Repeat exactly the lines below that lie between the line with "The directional score" and the line with "The second inequality", counting both of those lines as part of the answer.
─── PROVIDED INFORMATION
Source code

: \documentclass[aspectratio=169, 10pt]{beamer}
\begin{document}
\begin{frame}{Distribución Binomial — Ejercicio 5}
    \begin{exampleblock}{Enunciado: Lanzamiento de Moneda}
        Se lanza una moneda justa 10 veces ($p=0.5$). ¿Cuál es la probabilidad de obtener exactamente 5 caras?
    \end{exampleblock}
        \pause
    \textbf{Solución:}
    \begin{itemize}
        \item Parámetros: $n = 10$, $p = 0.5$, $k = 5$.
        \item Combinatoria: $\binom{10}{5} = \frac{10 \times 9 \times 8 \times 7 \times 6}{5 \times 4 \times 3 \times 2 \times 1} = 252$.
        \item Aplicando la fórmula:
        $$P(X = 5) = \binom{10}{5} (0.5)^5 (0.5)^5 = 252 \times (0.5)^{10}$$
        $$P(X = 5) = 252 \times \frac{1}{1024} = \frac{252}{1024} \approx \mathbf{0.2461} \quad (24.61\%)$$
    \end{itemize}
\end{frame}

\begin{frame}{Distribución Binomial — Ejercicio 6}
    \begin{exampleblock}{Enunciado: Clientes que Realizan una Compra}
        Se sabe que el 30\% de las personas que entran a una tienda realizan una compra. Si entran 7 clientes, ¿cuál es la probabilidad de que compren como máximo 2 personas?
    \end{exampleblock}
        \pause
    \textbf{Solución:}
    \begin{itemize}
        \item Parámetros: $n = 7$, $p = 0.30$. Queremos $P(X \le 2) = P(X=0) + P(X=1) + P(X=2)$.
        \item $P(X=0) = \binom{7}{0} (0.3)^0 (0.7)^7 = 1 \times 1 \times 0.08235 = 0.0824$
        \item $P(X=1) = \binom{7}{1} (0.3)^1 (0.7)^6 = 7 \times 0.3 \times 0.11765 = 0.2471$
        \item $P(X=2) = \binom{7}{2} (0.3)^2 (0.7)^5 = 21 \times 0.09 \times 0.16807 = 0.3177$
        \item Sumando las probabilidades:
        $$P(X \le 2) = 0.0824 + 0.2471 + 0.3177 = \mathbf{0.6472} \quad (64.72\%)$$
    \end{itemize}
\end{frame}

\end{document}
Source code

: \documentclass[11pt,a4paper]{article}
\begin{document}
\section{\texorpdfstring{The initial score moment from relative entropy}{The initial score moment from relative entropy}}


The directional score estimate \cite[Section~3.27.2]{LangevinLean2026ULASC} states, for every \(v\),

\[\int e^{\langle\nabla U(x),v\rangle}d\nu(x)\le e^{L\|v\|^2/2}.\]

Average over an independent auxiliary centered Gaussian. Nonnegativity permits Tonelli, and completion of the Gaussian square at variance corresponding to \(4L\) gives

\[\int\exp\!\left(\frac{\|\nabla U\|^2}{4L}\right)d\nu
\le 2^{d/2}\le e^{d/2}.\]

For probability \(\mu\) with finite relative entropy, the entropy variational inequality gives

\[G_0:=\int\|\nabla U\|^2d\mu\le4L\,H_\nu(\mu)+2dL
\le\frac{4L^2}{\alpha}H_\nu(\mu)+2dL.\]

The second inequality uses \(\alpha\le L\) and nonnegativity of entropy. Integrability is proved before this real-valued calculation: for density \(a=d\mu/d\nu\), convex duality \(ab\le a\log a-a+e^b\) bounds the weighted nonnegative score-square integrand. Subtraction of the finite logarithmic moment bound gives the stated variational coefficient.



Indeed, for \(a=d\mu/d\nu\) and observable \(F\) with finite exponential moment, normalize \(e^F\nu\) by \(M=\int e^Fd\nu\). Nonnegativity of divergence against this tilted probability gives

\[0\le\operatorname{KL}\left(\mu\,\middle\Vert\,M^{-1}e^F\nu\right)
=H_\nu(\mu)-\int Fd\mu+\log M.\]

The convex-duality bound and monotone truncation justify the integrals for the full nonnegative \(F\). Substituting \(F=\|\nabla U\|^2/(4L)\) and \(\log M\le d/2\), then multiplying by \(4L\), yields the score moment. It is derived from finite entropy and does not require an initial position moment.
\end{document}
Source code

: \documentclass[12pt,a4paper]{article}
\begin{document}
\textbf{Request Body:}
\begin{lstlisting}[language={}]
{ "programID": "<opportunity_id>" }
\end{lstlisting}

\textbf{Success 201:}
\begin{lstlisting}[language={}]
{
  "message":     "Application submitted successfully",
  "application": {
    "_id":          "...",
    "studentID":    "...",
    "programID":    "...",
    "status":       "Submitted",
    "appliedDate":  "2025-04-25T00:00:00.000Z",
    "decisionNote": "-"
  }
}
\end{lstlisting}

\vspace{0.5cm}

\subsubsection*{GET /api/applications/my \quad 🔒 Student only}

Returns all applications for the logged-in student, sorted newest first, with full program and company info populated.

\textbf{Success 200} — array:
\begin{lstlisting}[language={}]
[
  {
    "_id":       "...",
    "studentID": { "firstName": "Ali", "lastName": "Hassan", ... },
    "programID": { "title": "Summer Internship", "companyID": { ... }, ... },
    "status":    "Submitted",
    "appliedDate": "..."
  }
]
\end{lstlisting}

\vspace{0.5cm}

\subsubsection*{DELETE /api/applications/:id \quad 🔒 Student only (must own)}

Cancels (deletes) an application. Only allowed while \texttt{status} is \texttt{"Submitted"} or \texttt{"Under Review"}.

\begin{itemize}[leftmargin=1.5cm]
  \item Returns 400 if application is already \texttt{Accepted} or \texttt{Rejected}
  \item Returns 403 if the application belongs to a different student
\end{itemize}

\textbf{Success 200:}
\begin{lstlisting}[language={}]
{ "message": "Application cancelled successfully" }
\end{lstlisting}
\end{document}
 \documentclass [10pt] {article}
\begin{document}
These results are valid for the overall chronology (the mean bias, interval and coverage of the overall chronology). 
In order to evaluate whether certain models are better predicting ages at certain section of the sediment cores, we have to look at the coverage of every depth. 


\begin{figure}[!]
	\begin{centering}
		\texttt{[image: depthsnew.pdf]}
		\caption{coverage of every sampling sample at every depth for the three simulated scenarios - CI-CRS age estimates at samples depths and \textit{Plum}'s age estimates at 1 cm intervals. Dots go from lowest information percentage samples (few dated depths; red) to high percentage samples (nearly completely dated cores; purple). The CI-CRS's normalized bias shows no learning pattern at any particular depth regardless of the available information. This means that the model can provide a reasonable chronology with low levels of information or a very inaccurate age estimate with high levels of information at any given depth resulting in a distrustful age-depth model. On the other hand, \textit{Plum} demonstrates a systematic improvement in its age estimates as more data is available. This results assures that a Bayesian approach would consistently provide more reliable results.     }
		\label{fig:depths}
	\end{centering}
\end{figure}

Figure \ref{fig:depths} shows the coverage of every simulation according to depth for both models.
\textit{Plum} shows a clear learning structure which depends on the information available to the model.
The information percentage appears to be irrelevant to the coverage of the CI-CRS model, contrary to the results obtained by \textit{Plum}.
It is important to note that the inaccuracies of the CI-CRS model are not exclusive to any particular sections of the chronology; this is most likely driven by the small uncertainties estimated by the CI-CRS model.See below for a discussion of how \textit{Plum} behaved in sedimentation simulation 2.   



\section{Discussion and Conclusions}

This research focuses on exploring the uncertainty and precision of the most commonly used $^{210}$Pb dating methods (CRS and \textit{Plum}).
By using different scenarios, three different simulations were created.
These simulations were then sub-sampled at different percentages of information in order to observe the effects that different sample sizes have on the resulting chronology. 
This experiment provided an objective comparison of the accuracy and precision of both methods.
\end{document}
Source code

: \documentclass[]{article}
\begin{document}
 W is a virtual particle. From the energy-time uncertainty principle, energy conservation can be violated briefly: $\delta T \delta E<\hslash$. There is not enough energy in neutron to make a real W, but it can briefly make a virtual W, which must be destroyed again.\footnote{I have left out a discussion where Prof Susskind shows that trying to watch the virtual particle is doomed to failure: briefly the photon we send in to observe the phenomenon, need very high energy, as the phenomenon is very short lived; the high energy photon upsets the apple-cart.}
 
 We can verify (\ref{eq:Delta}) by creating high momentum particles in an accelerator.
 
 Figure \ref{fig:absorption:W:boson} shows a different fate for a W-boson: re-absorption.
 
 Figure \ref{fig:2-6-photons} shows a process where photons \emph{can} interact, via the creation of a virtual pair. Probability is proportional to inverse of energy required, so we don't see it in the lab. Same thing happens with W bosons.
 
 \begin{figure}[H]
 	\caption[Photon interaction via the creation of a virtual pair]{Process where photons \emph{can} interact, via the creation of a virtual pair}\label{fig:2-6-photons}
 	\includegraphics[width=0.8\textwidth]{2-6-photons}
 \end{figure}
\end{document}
──────
* [RESPONSE AREA]
The directional score estimate \cite[Section~3.27.2]{LangevinLean2026ULASC} states, for every \(v\),

\[\int e^{\langle\nabla U(x),v\rangle}d\nu(x)\le e^{L\|v\|^2/2}.\]

Average over an independent auxiliary centered Gaussian. Nonnegativity permits Tonelli, and completion of the Gaussian square at variance corresponding to \(4L\) gives

\[\int\exp\!\left(\frac{\|\nabla U\|^2}{4L}\right)d\nu
\le 2^{d/2}\le e^{d/2}.\]

For probability \(\mu\) with finite relative entropy, the entropy variational inequality gives

\[G_0:=\int\|\nabla U\|^2d\mu\le4L\,H_\nu(\mu)+2dL
\le\frac{4L^2}{\alpha}H_\nu(\mu)+2dL.\]

The second inequality uses \(\alpha\le L\) and nonnegativity of entropy. Integrability is proved before this real-valued calculation: for density \(a=d\mu/d\nu\), convex duality \(ab\le a\log a-a+e^b\) bounds the weighted nonnegative score-square integrand. Subtraction of the finite logarithmic moment bound gives the stated variational coefficient.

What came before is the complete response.